Kasinitz identified Ray, a 26-year-old former first-round draft pick with the Denver Broncos, as the "X factor" in the pass rush equation.
"Ray totaled eight sacks and 21 quarterback hits for the Broncos in 2016 before multiple wrist injuries played a part in stalling his rise," Kasinitz wrote. "He's had just two sacks in the two years since. The Ravens signed Ray to a cheap one-year contract this offseason and could slide him into a role tailored for a speedy edge rusher. If Ray stays healthy and regains his early career form, perhaps he'll provide the type of pass-rushing pop Baltimore needs."
WNST's Luke Jones labeled Wormley an "up-and-comer" and Zach Sieler, a seventh-round selection out of Ferris State last year, as a "sleeper pick."

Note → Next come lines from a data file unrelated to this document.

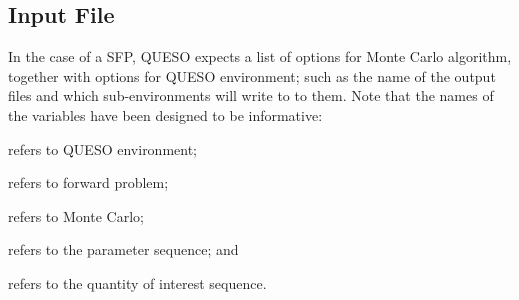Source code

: 








 


\subsection{Input File}\label{sec:sfp-input-file}

In the case of a SFP, QUESO expects a list of options for Monte Carlo algorithm,
together with options for QUESO environment; such as the name of the output files and which sub-environments will write to to them. 
Note that the names of the variables have been designed to be informative:
\begin{description}\vspace{-8pt}
\item[ \texttt{env}:] refers to QUESO environment; \vspace{-8pt}
\item[ \texttt{fp}:] refers to forward problem;\vspace{-8pt}
\item[ \texttt{mc}:] refers to Monte Carlo;\vspace{-8pt}
\item[ \texttt{pseq}:] refers to the parameter sequence; and\vspace{-8pt}
\item[ \texttt{qseq}:] refers to the quantity of interest sequence.
\end{description}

"[Brent] Urban didn't sign with Tennessee until after the draft and received only a small one-year commitment, making it clear the Ravens had more than enough confidence in Wormley stepping into a bigger role at the 5-technique spot after injuries prompted him to be more of a 3-technique option in his second season," Jones wrote. "'[Sieler] … played only 17 snaps as a rookie, but the Ravens love his 6-foot-6, 290-pound frame and didn't keep him on the 53-man roster all last season without having bigger plans in mind. If Wormley doesn't take a step forward, Sieler could easily push for some of his snaps."
Should the Ravens Be Interested in Melvin Gordon?
With Los Angeles Chargers running back Melvin Gordon reportedly informing the team that he will hold out and demand a trade if he doesn't get a new contract soon, should the Ravens be interested in acquiring the two-time Pro Bowl player if the Chargers were open to dealing him? That's the question posed by Ebony Bird's Richard Bradshaw.
The Ravens already have a talented backfield, with Mark Ingram II and Gus Edwards leading the way and rookie Justice Hill, Kenneth Dixon and Tyler Ervin in the hunt, but the talented Gordon -- who has totaled 38 touchdowns over the past three seasons -- wearing a Ravens jersey is certainly an appealing image.
In Bradshaw's opinion, yes, the Ravens should have interest in Gordon, but he acknowledged that it's unlikely he'll be made available.
"In an ideal world, Baltimore could trade a third-round pick and Kenneth Dixon for Melvin Gordon, but that seems too good to be true," Bradshaw wrote. "Instead, the Ravens may have to offer up Gus Edwards and move that draft pick up to a second-rounder. There likely won't be much interest in offering up the 29-year-old Mark Ingram, and Edwards showed as a rookie that he can carry the load for a team. It's not the best trade in the world for the Chargers, and they shouldn't move him anyways.
"A guy like Melvin Gordon shouldn't be available, and in all likelihood he won't be. If for some crazy reason the Chargers decide to ship out Gordon, Baltimore should at least make a phone call and gauge his value."